[RFC 3/3] hash: add support for common small key sizes

Mattias Rönnblom hofors at lysator.liu.se
Mon Aug 25 08:05:26 CEST 2025


On 2025-08-22 20:57, Morten Brørup wrote:
>>>>> +static inline int
>>>>> +rte_hash_k2_cmp_eq(const void *key1, const void *key2, size_t key_len
>>>> __rte_unused)
>>>>> +{
>>>>> +	const uint16_t *k1 = key1;
>>>>> +	const uint16_t *k2 = key2;
>>>>> +
>>>>
>>>> What we do now is to require the keys are 16-bit aligned (which wasn't
>>>> the case before).
>>>>
>>>> You could
>>>>
>>>> uint16_t k1;
>>>> memcpy(&k1, key1, sizeof(uint16_t));
>>>> instead.
>>>>
>>>> Would generate the same code, but be safe from any future alignment issues.
>>>
>>> Or use the unaligned types, e.g.:
>>> 	const unaligned_uint16_t *k1 = key1;
>>> 	const unaligned_uint16_t *k2 = key2;
>>>
>>
>> Could you explain why that is safe?

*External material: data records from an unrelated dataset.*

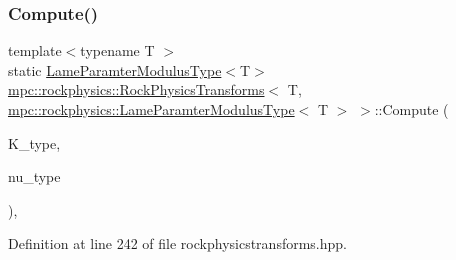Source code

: \subsubsection{\texorpdfstring{Compute()}{Compute()}\hspace{0.1cm}{\footnotesize\ttfamily [5/7]}}
{\footnotesize\ttfamily template$<$typename T $>$ \\
static \mbox{\hyperlink{structmpc_1_1rockphysics_1_1_lame_paramter_modulus_type}{Lame\+Paramter\+Modulus\+Type}}$<$T$>$ \mbox{\hyperlink{structmpc_1_1rockphysics_1_1_rock_physics_transforms}{mpc\+::rockphysics\+::\+Rock\+Physics\+Transforms}}$<$ T, \mbox{\hyperlink{structmpc_1_1rockphysics_1_1_lame_paramter_modulus_type}{mpc\+::rockphysics\+::\+Lame\+Paramter\+Modulus\+Type}}$<$ T $>$ $>$\+::Compute (\begin{DoxyParamCaption}\item[{const \mbox{\hyperlink{structmpc_1_1rockphysics_1_1_bulk_modulus_type}{mpc\+::rockphysics\+::\+Bulk\+Modulus\+Type}}$<$ T $>$ \&}]{K\+\_\+type,  }\item[{const \mbox{\hyperlink{structmpc_1_1rockphysics_1_1_poissons_ratio_type}{mpc\+::rockphysics\+::\+Poissons\+Ratio\+Type}}$<$ T $>$ \&}]{nu\+\_\+type }\end{DoxyParamCaption})\hspace{0.3cm}{\ttfamily [inline]}, {\ttfamily [static]}}



Definition at line 242 of file rockphysicstransforms.\+hpp.

\mbox{\label{structmpc_1_1rockphysics_1_1_rock_physics_transforms_3_01_t_00_01mpc_1_1rockphysics_1_1_lame_para5e1496021e3962f82419b3f52eb8942_aff263f00bac2fc503336ebb19f160db4}}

Doesn't
>> __attribute__((__aligned__(1)))
>> just say specify the object doesn't have any alignment requirements,
>> without asking the compiler to deal with it?
> 
> It is safe because the compiler does deal with it.
> Here's a simple example:
> https://godbolt.org/z/r39zdeEcx
> 

I see. Thanks!

> I don't know how MSVC deals with it, but it doesn't support alignment sensitive architectures, so no real problem.
> 
>>
>>>>
>>>> Anyway, maybe it's safe to assume the keys are aligned, so this is not
>>>> an issue.
>>>
>>> Lots of DPDK code ignores alignment issues.
>>>
>>>>
>>>>> +	return k1[0] ^ k2[0];
>>>>> +}
>>>>
>>>> Haven't you implemented "neq" rather than "eq" here? If the keys are
>>>> equal, the result is 0. Should be != 0.
>>>
>>> Not a bug.
>>
>> Well, the function body doesn't do what the function name tells it. :)
> 
> Agree. They really should be renamed to _cmp_neq.
> And _cmp_eq wrappers could be kept for backwards API compatibility. Possibly marked deprecated.
> 
>>
>>> These hash compare functions are in fact "neq", not "eq".
>>> Having "_cmp_eq" in the function names is extremely unfortunate and
>> misleading.
>>>
>>>>
>>>> Would it be worth adding a comment like "use XOR to make this
>>>> branch-free"? It may not be obvious to all readers.
>>>>
>>>> That said, I’m not sure this trick will actually change the generated
>>>> object code - especially if the result of the eq function is still used
>>>> in a conditional afterward. Anyway, keeping it seems like a good
>>>> conservative approach.
>>>
>>> I wonder if any compiler is clever enough to use a different memcmp
>> implementation if we inform the compiler at build time that we don't care if
>> key1 is less than or greater key2, only if they differ or not.
>>
>> All what is needed is a constant-size length. (Only tested with the most
>> recent GCC and clang.)
> 
> Yes. But that was not what I was thinking about... I was wondering if "memcmp()!=0" compiles to code that calls some other memcmp implementation that doesn't check which of the two strings is lower, but only tests if they differ.
> 

I don't think so. On GCC 15.2 at least, for non-constant buffer lengths, 
glibc memcmp() will always be invoked.

>>
>> At least GCC will emit a cmp instruction though (so not branch free), if
>> that matters.
>>
>>> If so, the OTHER_BYTES handler shouldn't call memcmp() directly, but a
>> wrapper around it:
>>>
>>> rte_hash_k_cmp_eq(const void *key1, const void *key2, size_t key_len
>> __rte_unused)
>>> {
>>> 	return memcmp(key1, key2, key_len) != 0;
>>> }
>>>
>>
>> Should work. (Remove __rte_unused.)
> 
> I just tested it in Compiler Explorer, and the function calls the same memcmp(), regardless of the !=0.
> So no benefit compared to calling memcmp() directly from the jump table.
> 

The rte_hash_k_cmp_eq() must be invoked from some other function, which 
provides a constant key_len, for the magic to happen.

I would keep this function (maybe as __rte_hash_cmp_neq()) for that purpose.